We are currently looking for a Remote Senior Software Engineer - Big Data/Spark to join our data platform team. Working on a greenfield project as part of a world class data platform; this team does exciting work in the area of highly scalable data platform services and data lake for location-based analytics. You will be building the automation and tooling to support retrieval and transformation of tens of thousands of externally sourced datasets. You will work in a team with highly qualified and accomplished data and software engineers to build, enhance, and maintain our data platform that supports our best-in-class products.
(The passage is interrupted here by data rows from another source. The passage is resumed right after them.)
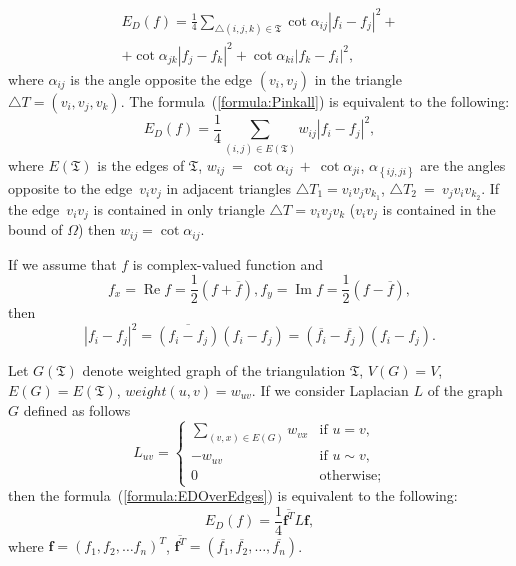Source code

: \documentclass{article}
\newcommand{\conjugate}{\overline}
\newcommand{\re}{\operatorname{Re}}
\newcommand{\im}{\operatorname{Im}}
\begin{document}
\begin{multline}
\label{formula:Pinkall}
  E_D(f) = \frac{1}{4} \sum_{\triangle (i, j, k) \in \mathfrak{T}} \cot{\alpha_{ij}}|f_i - f_j|^2 + \\
  + \cot{\alpha_{jk}}|f_j - f_k|^2 + \cot{\alpha_{ki}}|f_k - f_i|^2,
\end{multline}
where $\alpha_{ij}$ is the angle opposite the edge $(v_i, v_j)$ in the triangle $\triangle T = (v_i, v_j, v_k)$. The formula~(\ref{formula:Pinkall}) is equivalent to the following:
\begin{equation}
\label{formula:EDOverEdges}
  E_D(f) = \frac{1}{4} \sum_{\left( i, j \right) \in E\left(\mathfrak{T}\right)}{w_{ij} |f_i - f_j|^2}, 
\end{equation}
where $E(\mathfrak{T})$ is the edges of $\mathfrak{T}$, $w_{ij}~=~\cot\alpha_{ij}~+~\cot\alpha_{ji}$, $\alpha_{\left\{{ij, ji}\right\}}$ are the angles opposite 
to the edge~$v_i v_j$ in adjacent triangles $\triangle T_1=v_i v_j v_{k_1}$, $\triangle T_2~=~v_j v_i v_{k_2}$. If the edge~$v_i v_j$ is contained in only triangle $\triangle T=v_i v_j v_k$ 
($v_i v_j$ is contained in the bound of $\Omega$) then $w_{ij} = \cot \alpha_{ij}$.

If we assume that $f$ is complex-valued function and 
$$f_x=\re{f}=\frac{1}{2}\left(f + \conjugate{f}\right), f_y=\im{f}=\frac{1}{2}\left(f - \conjugate{f}\right),$$ 
then $$|f_i - f_j|^2 = \conjugate{(f_i - f_j)}(f_i - f_j) = (\conjugate{f_i} - \conjugate{f_j})(f_i - f_j).$$ 

Let $G(\mathfrak{T})$ denote weighted graph of the triangulation $\mathfrak{T}$, $V(G) = V$, $E(G) = E(\mathfrak{T})$, $weight(u, v) = w_{uv}$. 
If we consider Laplacian $L$ of the graph $G$ defined as follows 
$$ L_{uv} = \begin{cases}
  \sum_{(v, x) \in E(G)}{w_{vx}}&\text{if $u = v,$} \\
  -w_{uv}&\text{if $u \sim v,$} \\
  0 &\text{otherwise;}
\end{cases}
$$ then the formula~(\ref{formula:EDOverEdges}) is equivalent to the following:
\begin{equation}
  \label{formula:EDOverLaplacian}
  E_D(f) = \frac{1}{4} \conjugate{\mathbf{f}^T} L \mathbf{f},
\end{equation}
where $\mathbf{f} = (f_1, f_2, \dots f_n)^T$, $\conjugate{\mathbf{f}^T} = (\conjugate{f_1}, \conjugate{f_2}, \dots, \conjugate{f_n})$.
\end{document}
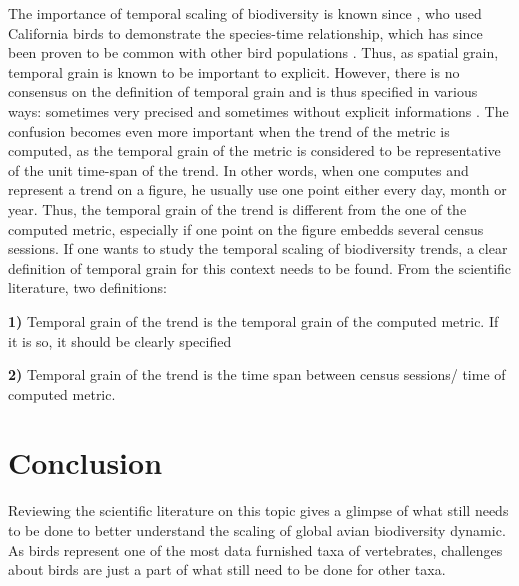\documentclass[
  12pt,
  oneside]{report}
\begin{document}
The importance of temporal scaling of biodiversity is known since \textcite{grinnell_role_1922}, who used California birds to demonstrate the species-time relationship, which has since been proven to be common with other bird populations \autocite{white_two-phase_2004}. Thus, as spatial grain, temporal grain is known to be important to explicit. However, there is no consensus on the definition of temporal grain and is thus specified in various ways: sometimes very precised \autocite[\emph{e.g.} time of each census point, as in][]{schipper_contrasting_2016} and sometimes without explicit informations \autocite[\emph{e.g.}][\emph{`The sites are visited twice a year (April to early May and late May to June), during which volunteers walk two parallel 1-km-long transect lines {[}\ldots{]}'}]{harrison_assessing_2014}. The confusion becomes even more important when the trend of the metric is computed, as the temporal grain of the metric is considered to be representative of the unit time-span of the trend. In other words, when one computes and represent a trend on a figure, he usually use one point either every day, month or year. Thus, the temporal grain of the trend is different from the one of the computed metric, especially if one point on the figure embedds several census sessions. If one wants to study the temporal scaling of biodiversity trends, a clear definition of temporal grain for this context needs to be found. From the scientific literature, two definitions:

\textbf{1)} Temporal grain of the trend is the temporal grain of the computed metric. If it is so, it should be clearly specified

\textbf{2)} Temporal grain of the trend is the time span between census sessions/ time of computed metric.

\hypertarget{conclusion}{%
\chapter{Conclusion}\label{conclusion}}

Reviewing the scientific literature on this topic gives a glimpse of what still needs to be done to better understand the scaling of global avian biodiversity dynamic. As birds represent one of the most data furnished taxa of vertebrates, challenges about birds are just a part of what still need to be done for other taxa.

\newpage
\begin{singlespacing}
\printbibliography[heading=bibintoc, title={References}]
\end{singlespacing}
\end{document}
What you will do and achieve:
- Develop the delivery of company's data platform supporting ingestion of over ten thousand datasets, stores over a petabyte of spatial, relational and raster data. Support services serving over five billion API calls per month
- Work with an agile team to deliver solutions and services for data platform to support delivery of company's large scale data lake
- Participate in architecture, design and development reviews for data platform services leveraging best available big data tools and technologies such as Presto, Spark, Alluxio, etc.
- Engage with cross organizational teams collaborating on Data Ingestion Services and Data Engineering to develop single consistent series of services and solutions
- Works well with evolving requirements based on results of teams continuing investigation, development and customer feedback
- Adhere to best practices around source code versioning, automated testing and dependency management.
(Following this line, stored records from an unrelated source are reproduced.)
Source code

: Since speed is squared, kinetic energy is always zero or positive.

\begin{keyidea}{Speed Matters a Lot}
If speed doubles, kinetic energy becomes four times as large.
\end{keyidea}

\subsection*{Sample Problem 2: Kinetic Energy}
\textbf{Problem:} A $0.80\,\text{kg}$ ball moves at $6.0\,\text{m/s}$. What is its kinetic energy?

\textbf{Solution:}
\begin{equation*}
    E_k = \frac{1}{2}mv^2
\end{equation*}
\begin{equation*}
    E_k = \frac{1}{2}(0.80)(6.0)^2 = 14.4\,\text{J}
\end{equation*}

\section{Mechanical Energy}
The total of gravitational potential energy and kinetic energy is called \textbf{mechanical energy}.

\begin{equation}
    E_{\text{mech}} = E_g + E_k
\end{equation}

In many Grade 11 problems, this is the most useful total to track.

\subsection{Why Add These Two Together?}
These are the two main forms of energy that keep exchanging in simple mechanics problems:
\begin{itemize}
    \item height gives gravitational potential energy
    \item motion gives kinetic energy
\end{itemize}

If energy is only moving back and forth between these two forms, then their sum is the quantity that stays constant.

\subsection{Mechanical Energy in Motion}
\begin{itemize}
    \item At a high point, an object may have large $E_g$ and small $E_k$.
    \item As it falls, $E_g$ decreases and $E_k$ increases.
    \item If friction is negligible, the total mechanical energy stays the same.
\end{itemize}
- Investigate and resolve technical and non-technical issues, resolving critical incidents in timely manner and with a through root cause analysis.
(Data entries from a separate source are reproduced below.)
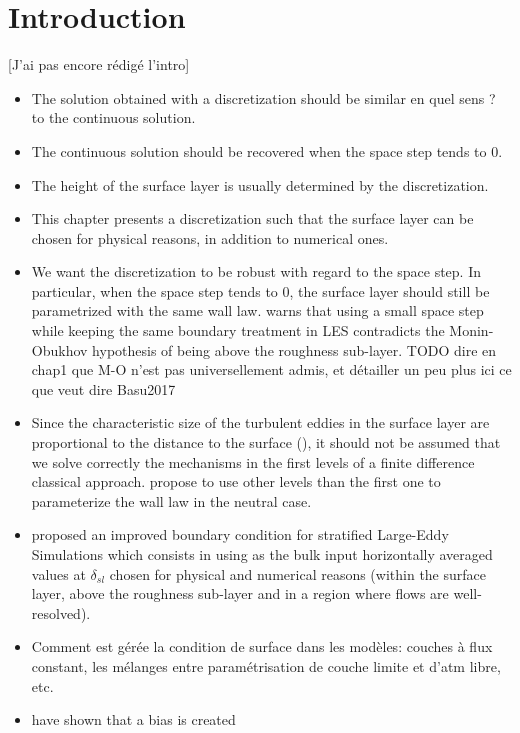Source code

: \section{Introduction}
{\color{red} [J'ai pas encore rédigé l'intro]}
\begin{itemize}
\item The solution obtained with a discretization
	should be similar {\color{red} en quel sens ? }
		to the continuous solution.
\item The continuous solution should be recovered when
	the space step tends to 0.
\item The height of the surface layer
	is usually determined by the discretization.
\item This chapter presents a discretization such that
	the surface layer can be chosen for physical reasons,
	in addition to numerical ones.
\item We want the discretization to be robust with regard to
	the space step. In particular, when the space step
	tends to 0, the surface layer should still
	be parametrized with the same wall law.
	\cite{basu_cautionary_2017} warns that
	using a small space step while keeping
	the same boundary treatment in LES contradicts
		the Monin-Obukhov
	hypothesis of being above the roughness sub-layer.
		{\color{red} TODO dire en chap1 que M-O
		n'est pas universellement admis, et détailler
		un peu plus ici ce que veut dire Basu2017}
\item Since the characteristic
	size of the turbulent eddies in the surface layer are
		proportional to the distance to the surface (\cite{kawai_wall-modeling_2012}),
		it should not be assumed that we solve
		correctly the mechanisms in the first levels
		of a finite difference classical approach.
		\cite{kawai_wall-modeling_2012} propose to use other
		levels than the first one to parameterize the
		wall law in the neutral case.
	\item \cite{maronga_improved_2020} proposed an improved
		boundary condition for stratified Large-Eddy Simulations
		which consists in using as the bulk input
		horizontally averaged values at
		$\delta_{sl}$ chosen for physical and numerical
		reasons (within the surface layer, above the
		roughness sub-layer and in a region where flows are
		well-resolved).
\item Comment est gérée la condition de surface dans les modèles:
	couches à flux constant, les mélanges entre paramétrisation
	de couche limite et d'atm libre, etc.
\item \cite{nishizawa_surface_2018} have shown that a bias is created

\end{itemize}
- Contribute to company's overall technology strategy and roadmap as an active member of its architectural leadership team.
Experience/Knowledge & Skills:
- 7 or more years of experience in software engineering
- 3 or more years of experience with big data systems and cloud architecture
- Big data architecture and systems, including distributed data processing systems (such as Spark or Dask), distributed data storage systems (such as Parquet or HDFS), low-latency data lake query architectures (such as Alluxio) and real-time streaming systems (such as Kafka)
- Data lake design strategies for metadata, ontology, governance, authorization, etc.
- Test automation for data quality, data flow, and API endpoints
- Data engineering techniques for big data, including data automation frameworks (such as Airflow or Prefect), metadata management (such as Amundsen) and process management strategies
- Infrastructure management and automation, such as Kubernetes, Terraform and Chef
- Cloud infrastructure management, ideally with experience in AWS, including both technical aspects, such as solutions architecture, and non-technical aspects, such as financial planning
- Modern practices around agile development, release management, continuous integration, system reliability
- Fundamentals of computer science and software engineering
- Execute on a data platform strategy in collaboration with team members, architects, product managers and other groups across the business
- Collaborate as significant individual technical contributor to meet overall team objectives and goals
- Stay up to date on emerging technologies, standards, and protocols
NOTE: Candidates must be authorized to work in the U.S. without visa sponsorship. We are unable to sponsor at this time.